Data items
★ ★ ★ ★ ★ ★ ★

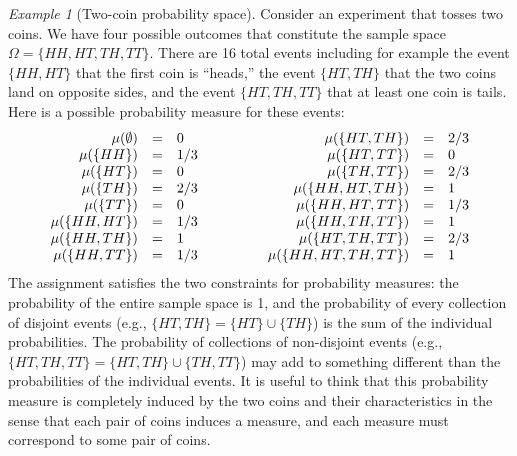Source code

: \documentclass{article}
\theoremstyle{remark}
\newtheorem{example}{Example}
\newcommand{\pmeas}{\ensuremath{\mu}}
\begin{document}
\begin{example}[Two-coin probability space]
  Consider an experiment that tosses two coins. We have four possible
  outcomes that constitute the sample space
  $\Omega = \{ HH, HT, TH, TT \}$. There are 16 total events including
  for example the event $\{ HH, HT \}$ that the first coin is
  ``heads,'' the event $\{ HT, TH \}$ that the two coins land on
  opposite sides, and the event $\{ HT, TH, TT\}$ that at least one
  coin is tails. Here is a possible probability measure for these
  events:
\[\begin{array}{c@{\qquad\qquad}c}
\begin{array}{rcl}
\pmeas(\emptyset) &=& 0 \\
\pmeas(\{ HH \}) &=& 1/3 \\
\pmeas(\{ HT \}) &=& 0 \\
\pmeas(\{ TH \}) &=& 2/3 \\
\pmeas(\{ TT \}) &=& 0 \\
\pmeas(\{  HH, HT \}) &=& 1/3 \\
\pmeas(\{  HH, TH \}) &=& 1 \\
\pmeas(\{  HH , TT \}) &=& 1/3 
\end{array} & \begin{array}{rcl}
\pmeas(\{  HT, TH \}) &=& 2/3 \\
\pmeas(\{  HT , TT \}) &=& 0 \\
\pmeas(\{  TH , TT \}) &=& 2/3 \\
\pmeas(\{  HH, HT, TH \}) &=& 1 \\
\pmeas(\{  HH, HT, TT \}) &=& 1/3 \\
\pmeas(\{  HH, TH, TT \}) &=& 1 \\
\pmeas(\{  HT, TH, TT \}) &=& 2/3 \\
\pmeas(\{  HH, HT, TH, TT \}) &=& 1
\end{array}
\end{array}\]
The assignment satisfies the two constraints for probability measures:
the probability of the entire sample space is 1, and the probability
of every collection of disjoint events (e.g.,
$\{ HT, TH \} = \{ HT \} \cup \{ TH \}$) is the sum of the individual
probabilities. The probability of collections of non-disjoint events
(e.g., $\{ HT, TH, TT \} = \{ HT, TH \} \cup \{ TH , TT \}$) may add
to something different than the probabilities of the individual
events. It is useful to think that this probability measure is
completely induced by the two coins and their characteristics in the
sense that each pair of coins induces a measure, and each measure must
correspond to some pair of coins.
\end{example}
\end{document}
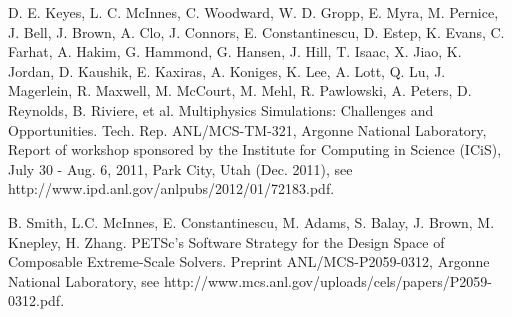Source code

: 
\begin{thebibliography}{10}

{\sc D. E. Keyes, L. C. McInnes, C. Woodward, W. D. Gropp, E. Myra, M. Pernice, J. Bell, J. Brown, A. Clo, J. Connors,  E. Constantinescu, D. Estep, K. Evans, C. Farhat, A. Hakim, G. Hammond, G. Hansen, J. Hill, T. Isaac, X. Jiao, K. Jordan, D. Kaushik, E. Kaxiras, A. Koniges, K. Lee, A. Lott, Q. Lu, J. Magerlein, R. Maxwell, M. McCourt, M. Mehl, R. Pawlowski, A. Peters, D. Reynolds, B. Riviere, et al.} {Multiphysics Simulations: Challenges and Opportunities}. Tech. Rep. ANL/MCS-TM-321, Argonne National Laboratory, Report of workshop sponsored by the Institute for Computing in Science (ICiS), July 30 - Aug. 6, 2011, Park City, Utah (Dec. 2011), see http://www.ipd.anl.gov/anlpubs/2012/01/72183.pdf.



{\sc B. Smith, L.C. McInnes, E. Constantinescu, M. Adams, S. Balay, J. Brown, M. Knepley, H. Zhang}. {PETSc's Software Strategy for the Design Space of Composable Extreme-Scale Solvers}. Preprint ANL/MCS-P2059-0312, Argonne National Laboratory, see http://www.mcs.anl.gov/uploads/cels/papers/P2059-0312.pdf.

\end{thebibliography}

★ ★ ★ ★ ★ ★ ★

**Work required**
Lines that contain the word "McInnes": how many are there in the data? Give the number and nothing else.

**Solution for this task**
2